• PROBLEM TO SOLVE:
Your answer should be the lines of the material that include the word "first".

• INFORMATION SUPPLIED:

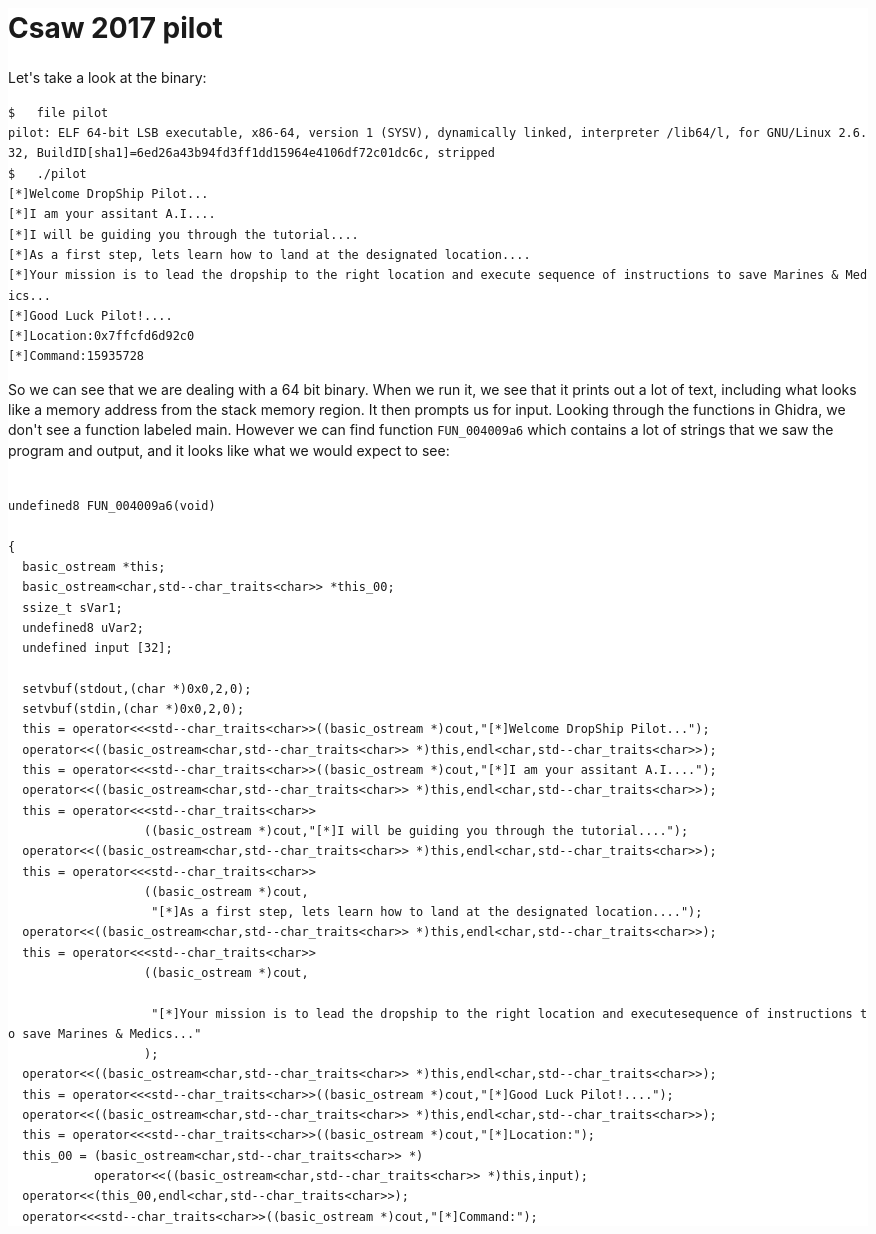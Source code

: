 # Csaw 2017 pilot

Let's take a look at the binary:

```
$	file pilot 
pilot: ELF 64-bit LSB executable, x86-64, version 1 (SYSV), dynamically linked, interpreter /lib64/l, for GNU/Linux 2.6.32, BuildID[sha1]=6ed26a43b94fd3ff1dd15964e4106df72c01dc6c, stripped
$	./pilot 
[*]Welcome DropShip Pilot...
[*]I am your assitant A.I....
[*]I will be guiding you through the tutorial....
[*]As a first step, lets learn how to land at the designated location....
[*]Your mission is to lead the dropship to the right location and execute sequence of instructions to save Marines & Medics...
[*]Good Luck Pilot!....
[*]Location:0x7ffcfd6d92c0
[*]Command:15935728
```

So we can see that we are dealing with a 64 bit binary. When we run it, we see that it prints out a lot of text, including what looks like a memory address from the stack memory region. It then prompts us for input. Looking through the functions in Ghidra, we don't see a function labeled main. However we can find function `FUN_004009a6` which contains a lot of strings that we saw the program and output, and it looks like what we would expect to see:

```

undefined8 FUN_004009a6(void)

{
  basic_ostream *this;
  basic_ostream<char,std--char_traits<char>> *this_00;
  ssize_t sVar1;
  undefined8 uVar2;
  undefined input [32];
  
  setvbuf(stdout,(char *)0x0,2,0);
  setvbuf(stdin,(char *)0x0,2,0);
  this = operator<<<std--char_traits<char>>((basic_ostream *)cout,"[*]Welcome DropShip Pilot...");
  operator<<((basic_ostream<char,std--char_traits<char>> *)this,endl<char,std--char_traits<char>>);
  this = operator<<<std--char_traits<char>>((basic_ostream *)cout,"[*]I am your assitant A.I....");
  operator<<((basic_ostream<char,std--char_traits<char>> *)this,endl<char,std--char_traits<char>>);
  this = operator<<<std--char_traits<char>>
                   ((basic_ostream *)cout,"[*]I will be guiding you through the tutorial....");
  operator<<((basic_ostream<char,std--char_traits<char>> *)this,endl<char,std--char_traits<char>>);
  this = operator<<<std--char_traits<char>>
                   ((basic_ostream *)cout,
                    "[*]As a first step, lets learn how to land at the designated location....");
  operator<<((basic_ostream<char,std--char_traits<char>> *)this,endl<char,std--char_traits<char>>);
  this = operator<<<std--char_traits<char>>
                   ((basic_ostream *)cout,
                                        
                    "[*]Your mission is to lead the dropship to the right location and executesequence of instructions to save Marines & Medics..."
                   );
  operator<<((basic_ostream<char,std--char_traits<char>> *)this,endl<char,std--char_traits<char>>);
  this = operator<<<std--char_traits<char>>((basic_ostream *)cout,"[*]Good Luck Pilot!....");
  operator<<((basic_ostream<char,std--char_traits<char>> *)this,endl<char,std--char_traits<char>>);
  this = operator<<<std--char_traits<char>>((basic_ostream *)cout,"[*]Location:");
  this_00 = (basic_ostream<char,std--char_traits<char>> *)
            operator<<((basic_ostream<char,std--char_traits<char>> *)this,input);
  operator<<(this_00,endl<char,std--char_traits<char>>);
  operator<<<std--char_traits<char>>((basic_ostream *)cout,"[*]Command:");
```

• SOLUTION TO THE PROBLEM:
[*]As a first step, lets learn how to land at the designated location....
                    "[*]As a first step, lets learn how to land at the designated location....");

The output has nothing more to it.